# Task instructions
Write out, word for word, every line in the data below from the one containing "عدد ترتيبي~$\gamma$، نقول" to the one containing "يمكن ترتيب كل مجموعة ترتيبًا جيدًا.", both of them included.

[Saved data entries]
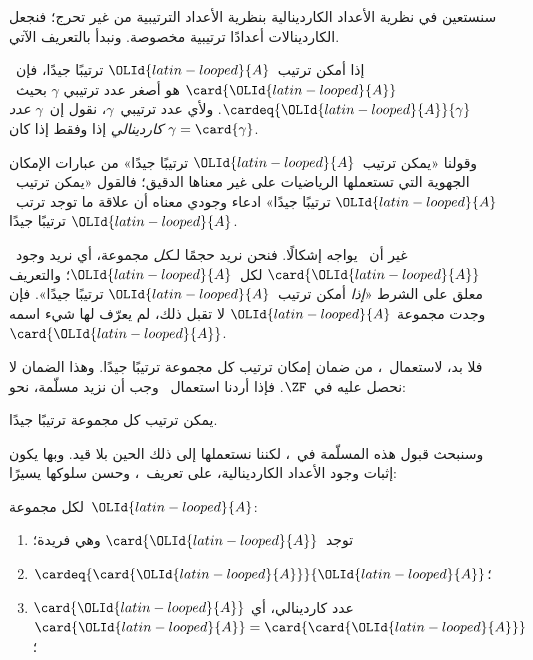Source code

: \documentclass[../../../include/open-logic-section]{subfiles}
\begin{document}

سنستعين في نظرية الأعداد الكاردينالية بنظرية الأعداد الترتيبية من غير
تحرج؛ فنجعل الكاردينالات أعدادًا ترتيبية مخصوصة. ونبدأ بالتعريف الآتي.

\begin{defn}
إذا أمكن ترتيب~${\OLId{latin-looped}{A}}$ ترتيبًا جيدًا، فإن~$\card{{\OLId{latin-looped}{A}}}$ هو أصغر عدد ترتيبي
$\gamma$ بحيث~$\cardeq{{\OLId{latin-looped}{A}}}{\gamma}$. ولأي عدد ترتيبي~$\gamma$، نقول
إن~$\gamma$ \emph{عدد كاردينالي} إذا وفقط إذا كان
$\gamma = \card{\gamma}$.
\end{defn}

وقولنا «يمكن ترتيب~${\OLId{latin-looped}{A}}$ ترتيبًا جيدًا» من عبارات الإمكان الجهوية التي
تستعملها الرياضيات على غير معناها الدقيق؛ فالقول «يمكن ترتيب~${\OLId{latin-looped}{A}}$
ترتيبًا جيدًا» ادعاء وجودي معناه أن علاقة ما توجد ترتب~${\OLId{latin-looped}{A}}$ ترتيبًا
جيدًا.

غير أن~ يواجه إشكالًا. فنحن نريد حجمًا
لـ\emph{كل} مجموعة، أي نريد وجود~$\card{{\OLId{latin-looped}{A}}}$ لكل~${\OLId{latin-looped}{A}}$؛ والتعريف معلق
على الشرط «\emph{إذا} أمكن ترتيب~${\OLId{latin-looped}{A}}$ ترتيبًا جيدًا». فإن وجدت مجموعة
${\OLId{latin-looped}{A}}$ لا تقبل ذلك، لم يعرّف لها شيء اسمه~$\card{{\OLId{latin-looped}{A}}}$.

فلا بد، لاستعمال~، من ضمان إمكان ترتيب كل
مجموعة ترتيبًا جيدًا. وهذا الضمان لا نحصل عليه في~$\ZF$. فإذا أردنا
استعمال~ وجب أن نزيد مسلّمة، نحو:
\begin{axiom}
يمكن ترتيب كل مجموعة ترتيبًا جيدًا.
\end{axiom}
وسنبحث قبول هذه المسلّمة في~، لكننا نستعملها
إلى ذلك الحين بلا قيد. وبها يكون إثبات وجود الأعداد الكاردينالية، على
تعريف~، وحسن سلوكها يسيرًا:

\begin{lem}
لكل مجموعة~${\OLId{latin-looped}{A}}$:
\begin{enumerate}
	\item{} توجد~$\card{{\OLId{latin-looped}{A}}}$ وهي فريدة؛
	\item{} $\cardeq{\card{{\OLId{latin-looped}{A}}}}{{\OLId{latin-looped}{A}}}$؛
	\item{} $\card{{\OLId{latin-looped}{A}}}$ عدد كاردينالي، أي
	$\card{{\OLId{latin-looped}{A}}} = \card{\card{{\OLId{latin-looped}{A}}}}$؛
\end{enumerate}
\end{lem}
\end{document}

# Answer for this exercise
$\gamma$ بحيث~$\cardeq{{\OLId{latin-looped}{A}}}{\gamma}$. ولأي عدد ترتيبي~$\gamma$، نقول
إن~$\gamma$ \emph{عدد كاردينالي} إذا وفقط إذا كان
$\gamma = \card{\gamma}$.
\end{defn}

وقولنا «يمكن ترتيب~${\OLId{latin-looped}{A}}$ ترتيبًا جيدًا» من عبارات الإمكان الجهوية التي
تستعملها الرياضيات على غير معناها الدقيق؛ فالقول «يمكن ترتيب~${\OLId{latin-looped}{A}}$
ترتيبًا جيدًا» ادعاء وجودي معناه أن علاقة ما توجد ترتب~${\OLId{latin-looped}{A}}$ ترتيبًا
جيدًا.

غير أن~ يواجه إشكالًا. فنحن نريد حجمًا
لـ\emph{كل} مجموعة، أي نريد وجود~$\card{{\OLId{latin-looped}{A}}}$ لكل~${\OLId{latin-looped}{A}}$؛ والتعريف معلق
على الشرط «\emph{إذا} أمكن ترتيب~${\OLId{latin-looped}{A}}$ ترتيبًا جيدًا». فإن وجدت مجموعة
${\OLId{latin-looped}{A}}$ لا تقبل ذلك، لم يعرّف لها شيء اسمه~$\card{{\OLId{latin-looped}{A}}}$.

فلا بد، لاستعمال~، من ضمان إمكان ترتيب كل
مجموعة ترتيبًا جيدًا. وهذا الضمان لا نحصل عليه في~$\ZF$. فإذا أردنا
استعمال~ وجب أن نزيد مسلّمة، نحو:
\begin{axiom}
يمكن ترتيب كل مجموعة ترتيبًا جيدًا.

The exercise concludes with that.